Para que esse novo ciclo se concretize, é fundamental que haja segurança jurídica para os agentes envolvidos. O ano de 2023 foi marcado por uma série de alterações controversas na regulamentação do Novo Marco Legal do Saneamento Básico, que geraram insegurança e instabilidade no setor.

Desde a fase de transição no governo federal, ainda em fins de 2022, havia uma crescente insegurança a respeito de medidas que poderiam ser adotadas pelo governo federal em contrariedade aos pilares da Lei 14.026/2020, o que foi se concretizar com os Decretos 11.466 e 11.467, de abril de 2023. Esses Decretos revogaram os Decretos 10.588/2020 e 10.710/2021, que regulamentavam aspectos importantes do Novo Marco Legal do Saneamento Básico, como os critérios para a comprovação da capacidade econômico-financeira dos prestadores e as regras para a extinção dos contratos de programa. Depois, em julho, esses mesmos Decretos foram revogados pelos Decretos 11.598 e 11.599, que restabeleceram parte da regulamentação anterior. Um dos pontos mais polêmicos dos Decretos de abril de 2023 (art. 6º, §16, do Decreto 11.467/2023) dizia respeito à possibilidade de se considerar “equiparada” à prestação direta pelo município titular o caso de prestação, por empresa estatal estadual, em município integrante, em conjunto com o respectivo Estado controlado da estatal, de estrutura de prestação regionalizada. Tal estrutura, apesar de ter sido revogada pelo Decreto 11.599, está pendente de julgamento no Supremo Tribunal Federal (STF) na Ação Direta de Inconstitucionalidade (ADI) 7335, que contesta dispositivos da lei paraibana que preveem a prestação direta de serviços de saneamento básico pela Companhia de Água e Esgotos da Paraíba (Cagepa), uma sociedade de economia mista, em microrregiões do estado.

Além disso, há notícias de outras tentativas de Estados de circunvir as regras do Novo Marco Legal do Saneamento Básico referentes à realização obrigatória de licitação para a prestação dos serviços exceto exclusivamente quando se tratar de prestação direta pelo próprio titular dos serviços.

Diante desse cenário, é essencial que a mensagem de estabilidade regulatória e institucional seja mantida.

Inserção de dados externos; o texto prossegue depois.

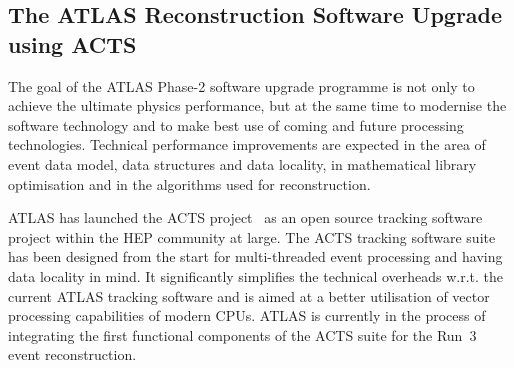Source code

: 
\subsection{The ATLAS Reconstruction Software Upgrade using ACTS}

The goal of the ATLAS Phase-2 software upgrade programme is not only to achieve the ultimate physics performance, but at the same time to modernise the software technology and to make best use of coming and future processing technologies. Technical performance improvements are expected in the area of event data model, data structures and data locality, in mathematical library optimisation and in the algorithms used for reconstruction.
%

ATLAS has launched the ACTS project~\cite{ACTS} as an open source tracking software project within the HEP community at large. The ACTS tracking software suite has been designed from the start for multi-threaded event processing and having data locality in mind. It significantly simplifies the technical overheads w.r.t. the current ATLAS tracking software and is aimed at a better utilisation of vector processing capabilities of modern CPUs. ATLAS is currently in the process of integrating the first functional components of the ACTS suite for the Run~3 event reconstruction.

Quanto à primeira, destaca-se que a Agência Nacional de Águas e Saneamento Básico (ANA) tem cumprido seu papel e avançado na elaboração de normas de referência para o setor, com destaque para a recente norma sobre o cálculo da indenização da parcela não amortizada ou depreciada dos investimentos vinculados a bens reversíveis. Quanto à segunda, é necessário que o poder público dos diversos níveis federativos busque garantir a implementação efetiva do Novo Marco Legal do Saneamento Básico em todos os seus aspectos, tendo em vista que seu objetivo final é universalizar o acesso aos serviços e melhorar a qualidade e a eficiência da sua prestação. Somente assim será possível aproveitar as oportunidades que se abrem para o desenvolvimento do setor e para a melhoria das condições de vida da população brasileira.